When I read Down Goes Brown’s tweet regarding an MSM column that he characterized as “twelve different flavors of stupid,” of course I immediately sought it out. DGB is uniquely hilarious and has earned its stupid-detecting credentials many times over. I think it’s a sign of just how much stupid is out there that my expectations for a column sporting the DGB 12FOS designation were through the roof, and bound to be disappointed.

The column in question was written by Globe and Mail’s Bruce Dowbiggin. And I don’t think it’s that stupid. It does have a lot of that “1950s white guy saying some black people aren’t so bad” attitude. Substitute female/male for black/white, if you prefer. It’s a class thing, in any case; it may well be 12 flavors of stupid; but I think, the flavor is really a mixture of condescension and fear.

I’ll go point by point.

The battle over bloggers – The Globe and Mail

[…] Some bloggers have said they deserve equal status with MSM in press boxes and in the dressing room.
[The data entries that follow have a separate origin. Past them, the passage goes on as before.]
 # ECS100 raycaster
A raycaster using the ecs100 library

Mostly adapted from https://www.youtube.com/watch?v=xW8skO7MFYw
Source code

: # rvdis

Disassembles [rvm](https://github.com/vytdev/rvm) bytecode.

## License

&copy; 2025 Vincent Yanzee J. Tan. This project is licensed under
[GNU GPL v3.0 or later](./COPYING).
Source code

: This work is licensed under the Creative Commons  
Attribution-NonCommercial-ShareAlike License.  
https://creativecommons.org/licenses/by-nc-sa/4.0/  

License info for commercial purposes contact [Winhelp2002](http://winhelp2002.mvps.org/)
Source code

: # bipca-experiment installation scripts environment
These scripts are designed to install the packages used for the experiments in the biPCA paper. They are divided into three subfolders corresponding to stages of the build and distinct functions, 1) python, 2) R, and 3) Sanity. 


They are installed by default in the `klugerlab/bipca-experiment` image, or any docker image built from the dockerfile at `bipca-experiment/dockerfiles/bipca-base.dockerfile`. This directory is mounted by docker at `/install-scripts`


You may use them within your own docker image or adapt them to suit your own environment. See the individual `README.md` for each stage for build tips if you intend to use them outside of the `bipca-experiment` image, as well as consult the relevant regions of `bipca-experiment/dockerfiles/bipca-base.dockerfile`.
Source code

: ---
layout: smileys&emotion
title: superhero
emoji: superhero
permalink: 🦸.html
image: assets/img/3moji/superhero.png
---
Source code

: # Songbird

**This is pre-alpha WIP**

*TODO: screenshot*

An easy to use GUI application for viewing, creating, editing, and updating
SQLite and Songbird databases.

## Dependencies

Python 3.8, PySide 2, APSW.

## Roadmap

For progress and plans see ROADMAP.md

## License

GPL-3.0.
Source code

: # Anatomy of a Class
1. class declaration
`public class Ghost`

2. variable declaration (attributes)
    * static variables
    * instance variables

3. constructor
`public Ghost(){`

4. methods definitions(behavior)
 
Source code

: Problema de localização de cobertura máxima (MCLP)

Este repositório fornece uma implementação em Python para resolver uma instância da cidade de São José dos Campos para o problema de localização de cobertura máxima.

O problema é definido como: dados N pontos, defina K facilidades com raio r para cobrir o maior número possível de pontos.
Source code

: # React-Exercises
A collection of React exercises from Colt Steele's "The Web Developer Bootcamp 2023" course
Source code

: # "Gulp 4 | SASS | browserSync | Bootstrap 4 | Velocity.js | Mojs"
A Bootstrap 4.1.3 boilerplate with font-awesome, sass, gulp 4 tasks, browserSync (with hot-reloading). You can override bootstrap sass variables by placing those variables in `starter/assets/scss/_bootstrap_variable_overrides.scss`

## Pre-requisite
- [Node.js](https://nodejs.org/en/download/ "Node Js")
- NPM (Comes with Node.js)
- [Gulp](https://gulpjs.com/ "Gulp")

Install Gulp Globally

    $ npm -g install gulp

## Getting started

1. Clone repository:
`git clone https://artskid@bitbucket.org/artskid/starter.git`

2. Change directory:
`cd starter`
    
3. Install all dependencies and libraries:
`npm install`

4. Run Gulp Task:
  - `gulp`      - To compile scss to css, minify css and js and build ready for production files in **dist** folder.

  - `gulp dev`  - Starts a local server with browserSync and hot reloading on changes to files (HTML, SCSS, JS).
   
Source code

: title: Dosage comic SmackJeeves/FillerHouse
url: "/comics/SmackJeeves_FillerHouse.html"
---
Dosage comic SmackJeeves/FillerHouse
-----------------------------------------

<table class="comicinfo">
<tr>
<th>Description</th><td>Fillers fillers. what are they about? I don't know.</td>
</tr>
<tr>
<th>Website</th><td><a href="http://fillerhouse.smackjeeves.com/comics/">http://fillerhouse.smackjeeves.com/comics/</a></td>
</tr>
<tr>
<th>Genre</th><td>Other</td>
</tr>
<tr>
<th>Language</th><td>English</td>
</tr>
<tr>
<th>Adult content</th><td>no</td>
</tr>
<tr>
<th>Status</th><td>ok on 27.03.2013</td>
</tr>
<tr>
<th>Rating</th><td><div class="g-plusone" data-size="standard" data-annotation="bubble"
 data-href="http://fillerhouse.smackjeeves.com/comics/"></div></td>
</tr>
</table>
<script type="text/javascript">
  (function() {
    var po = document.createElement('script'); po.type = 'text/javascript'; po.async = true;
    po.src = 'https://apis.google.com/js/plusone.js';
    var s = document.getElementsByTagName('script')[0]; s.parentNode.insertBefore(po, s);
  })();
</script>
p.s. I don’t. I don’t have sources. If I had a source, I wouldn’t use it. I don’t break stories either. That’s a reporter’s job.

[LOTS MORE AFTER JUMP]

The Vancouver Canucks, […] will grant equal credentials to approved bloggers. But there will be a strict code of conduct that they must follow. Should bloggers – a contrarian, independent lot – breach those conditions, the Canucks […] will […] deny access. In short, bloggers will be held to the standards of MSM when it comes to libel, slander, seeking autographs etc. That might be a problem as “blogger” has come to be synonymous for bending the rules on sourcing or taking liberties with research.
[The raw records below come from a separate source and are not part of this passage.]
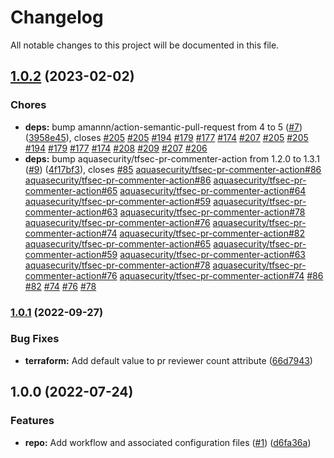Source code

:# Changelog

All notable changes to this project will be documented in this file.

## [1.0.2](https://github.com/3ware/workflows/compare/v1.0.1...v1.0.2) (2023-02-02)


### Chores

* **deps:** bump amannn/action-semantic-pull-request from 4 to 5 ([#7](https://github.com/3ware/workflows/issues/7)) ([3958e45](https://github.com/3ware/workflows/commit/3958e45e3ea7015553a233b101611b924d8a2183)), closes [#205](https://github.com/3ware/workflows/issues/205) [#205](https://github.com/3ware/workflows/issues/205) [#194](https://github.com/3ware/workflows/issues/194) [#179](https://github.com/3ware/workflows/issues/179) [#177](https://github.com/3ware/workflows/issues/177) [#174](https://github.com/3ware/workflows/issues/174) [#207](https://github.com/3ware/workflows/issues/207) [#205](https://github.com/3ware/workflows/issues/205) [#205](https://github.com/3ware/workflows/issues/205) [#194](https://github.com/3ware/workflows/issues/194) [#179](https://github.com/3ware/workflows/issues/179) [#177](https://github.com/3ware/workflows/issues/177) [#174](https://github.com/3ware/workflows/issues/174) [#208](https://github.com/3ware/workflows/issues/208) [#209](https://github.com/3ware/workflows/issues/209) [#207](https://github.com/3ware/workflows/issues/207) [#206](https://github.com/3ware/workflows/issues/206)
* **deps:** bump aquasecurity/tfsec-pr-commenter-action from 1.2.0 to 1.3.1 ([#9](https://github.com/3ware/workflows/issues/9)) ([4f17bf3](https://github.com/3ware/workflows/commit/4f17bf3940a74622a94318a0b25943c8833389dd)), closes [#85](https://github.com/3ware/workflows/issues/85) [aquasecurity/tfsec-pr-commenter-action#86](https://github.com/aquasecurity/tfsec-pr-commenter-action/issues/86) [aquasecurity/tfsec-pr-commenter-action#86](https://github.com/aquasecurity/tfsec-pr-commenter-action/issues/86) [aquasecurity/tfsec-pr-commenter-action#65](https://github.com/aquasecurity/tfsec-pr-commenter-action/issues/65) [aquasecurity/tfsec-pr-commenter-action#64](https://github.com/aquasecurity/tfsec-pr-commenter-action/issues/64) [aquasecurity/tfsec-pr-commenter-action#59](https://github.com/aquasecurity/tfsec-pr-commenter-action/issues/59) [aquasecurity/tfsec-pr-commenter-action#63](https://github.com/aquasecurity/tfsec-pr-commenter-action/issues/63) [aquasecurity/tfsec-pr-commenter-action#78](https://github.com/aquasecurity/tfsec-pr-commenter-action/issues/78) [aquasecurity/tfsec-pr-commenter-action#76](https://github.com/aquasecurity/tfsec-pr-commenter-action/issues/76) [aquasecurity/tfsec-pr-commenter-action#74](https://github.com/aquasecurity/tfsec-pr-commenter-action/issues/74) [aquasecurity/tfsec-pr-commenter-action#82](https://github.com/aquasecurity/tfsec-pr-commenter-action/issues/82) [aquasecurity/tfsec-pr-commenter-action#65](https://github.com/aquasecurity/tfsec-pr-commenter-action/issues/65) [aquasecurity/tfsec-pr-commenter-action#59](https://github.com/aquasecurity/tfsec-pr-commenter-action/issues/59) [aquasecurity/tfsec-pr-commenter-action#63](https://github.com/aquasecurity/tfsec-pr-commenter-action/issues/63) [aquasecurity/tfsec-pr-commenter-action#78](https://github.com/aquasecurity/tfsec-pr-commenter-action/issues/78) [aquasecurity/tfsec-pr-commenter-action#76](https://github.com/aquasecurity/tfsec-pr-commenter-action/issues/76) [aquasecurity/tfsec-pr-commenter-action#74](https://github.com/aquasecurity/tfsec-pr-commenter-action/issues/74) [#86](https://github.com/3ware/workflows/issues/86) [#82](https://github.com/3ware/workflows/issues/82) [#74](https://github.com/3ware/workflows/issues/74) [#76](https://github.com/3ware/workflows/issues/76) [#78](https://github.com/3ware/workflows/issues/78)

### [1.0.1](https://github.com/3ware/terraform-template/compare/v1.0.0...v1.0.1) (2022-09-27)


### Bug Fixes

* **terraform:** Add default value to pr reviewer count attribute ([66d7943](https://github.com/3ware/terraform-template/commit/66d7943c005990de035c3be75ff3153dcd1a5a55))

## 1.0.0 (2022-07-24)


### Features

* **repo:** Add workflow and associated configuration files ([#1](https://github.com/3ware/terraform-template/issues/1)) ([d6fa36a](https://github.com/3ware/terraform-template/commit/d6fa36abe604d2095a3d2b8bc0f3e72bc310b8da))

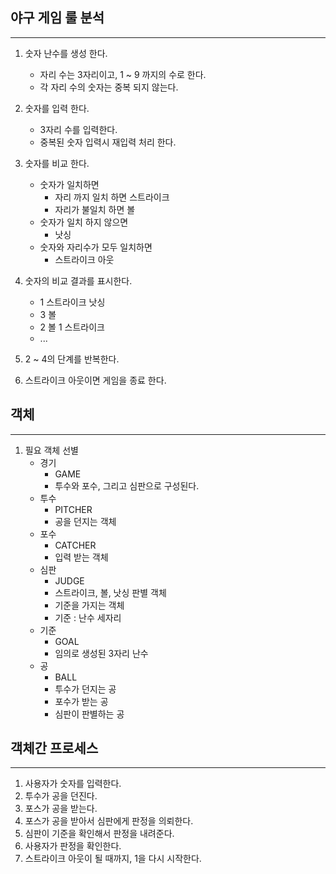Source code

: ## 야구 게임 룰 분석

---

1. 숫자 난수를 생성 한다.
    - 자리 수는 3자리이고, 1 ~ 9 까지의 수로 한다.
    - 각 자리 수의 숫자는 중복 되지 않는다.


2. 숫자를 입력 한다.
    - 3자리 수를 입력한다.
    - 중복된 숫자 입력시 재입력 처리 한다.


3. 숫자를 비교 한다.
    - 숫자가 일치하면
        - 자리 까지 일치 하면 스트라이크
        - 자리가 불일치 하면 볼
    - 숫자가 일치 하지 않으면
        - 낫싱
    - 숫자와 자리수가 모두 일치하면
        - 스트라이크 아웃


4. 숫자의 비교 결과를 표시한다.
    - 1 스트라이크 낫싱
    - 3 볼
    - 2 볼 1 스트라이크
    - ...


5. 2 ~ 4의 단계를 반복한다.


6. 스트라이크 아웃이면 게임을 종료 한다.


## 객체
---

1. 필요 객체 선별
    - 경기
        - GAME
        - 투수와 포수, 그리고 심판으로 구성된다.
    - 투수
        - PITCHER
        - 공을 던지는 객체
    - 포수
        - CATCHER
        - 입력 받는 객체
    - 심판
        - JUDGE
        - 스트라이크, 볼, 낫싱 판별 객체
        - 기준을 가지는 객체
        - 기준 : 난수 세자리
    - 기준
        - GOAL
        - 임의로 생성된 3자리 난수
    - 공
        - BALL
        - 투수가 던지는 공
        - 포수가 받는 공
        - 심판이 판별하는 공


## 객체간 프로세스
---

1. 사용자가 숫자를 입력한다.
2. 투수가 공을 던진다.
3. 포스가 공을 받는다.
4. 포스가 공을 받아서 심판에게 판정을 의뢰한다.
5. 심판이 기준을 확인해서 판정을 내려준다.
6. 사용자가 판정을 확인한다.
7. 스트라이크 아웃이 될 때까지, 1을 다시 시작한다.
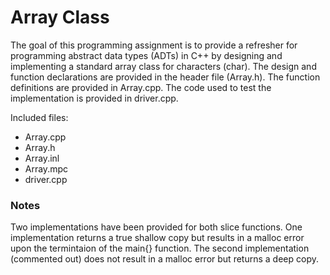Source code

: <h1>Array Class</h1>

The goal of this programming assignment is to provide a refresher for programming abstract data types (ADTs) in C++ by designing and implementing a standard array class for characters (char). The design and function declarations are provided in the header file (Array.h). The function definitions are provided in Array.cpp. The code used to test the implementation is provided in driver.cpp.

Included files:
<ul>
  <li>Array.cpp
  <li>Array.h
  <li>Array.inl
  <li>Array.mpc
  <li>driver.cpp
</ul>

<h3>Notes</h3>
Two implementations have been provided for both slice functions. One implementation returns a true shallow copy but results in a malloc error upon the termintaion of the main{} function. The second implementation (commented out) does not result in a malloc error but returns a deep copy.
But he’s not really saying bloggers are “contrarian” or “independent.” Those are euphemisms for “badly behaved.” The specific bad behavior he’s talking about appears to be making **** up. A few points on this:

  • There are (I’m guessing) millions of bloggers in the world. Some are full-time employees of newspapers. Some are reporters joining the 21st century. Some work for giant web-based corporations. Some are gossips. Some are grown-ups with other jobs and a passion for whatever they’re blogging about. Some are probably even the cliche of the guy in his parents’ basement blogging in his underwear. Some make a lot of money. Most make no money at all. Some make **** up. Most don’t.
    When the MSM makes **** up, nobody condemns the entire enterprise. Nobody says, “you see, that mainstream media is a bad idea, let’s drown it in the bathtub.” The condemnation is reserved for the guy who made the **** up.
  • The only thing any member of the MSM, or any blogger, or for that matter any writer, can take responsibility for is his own actual work.
    If you look at any genre of writing (books, movies, music, journalism, blogs), 99% of it is terrible. So what? We live for, and aspire to, the 1%, the good stuff. You can’t condemn blogs by saying most bloggers suck. (Look, you can. But it’s not persuasive, unless it appeals directly to a prejudice your audience already has; we call that pandering.)  Most MSM writers suck, too. And most movies suck. And most songs suck. Suck can mean whatever you want it to mean, as long as it means it’s not really worth your time. /

Bloggers don’t have a corner on the market of “bending the rules on sourcing” or “taking liberties with research.” In fact, it’s somewhat a cliche now that the MSM does its “a source with knowledge of the situation said” or “the word is” or “conventional wisdom is” “there is talk that” etc. as a euphemism for “something I heard in the bathroom.” The MSM, looking for traffic, reports these “stories” and the blogs pick them up, either believing they are facts or not caring if they are facts or not.
When I first starting blogging, I kept making the mistake of posting links to mainstream articles that were reporting x, y or z, only to find out later the story was totally fabricated. I had heard of course that blogs were not to be trusted, but I was continually surprised at how often I was burned by linking to an MSM story that turned out to be fiction.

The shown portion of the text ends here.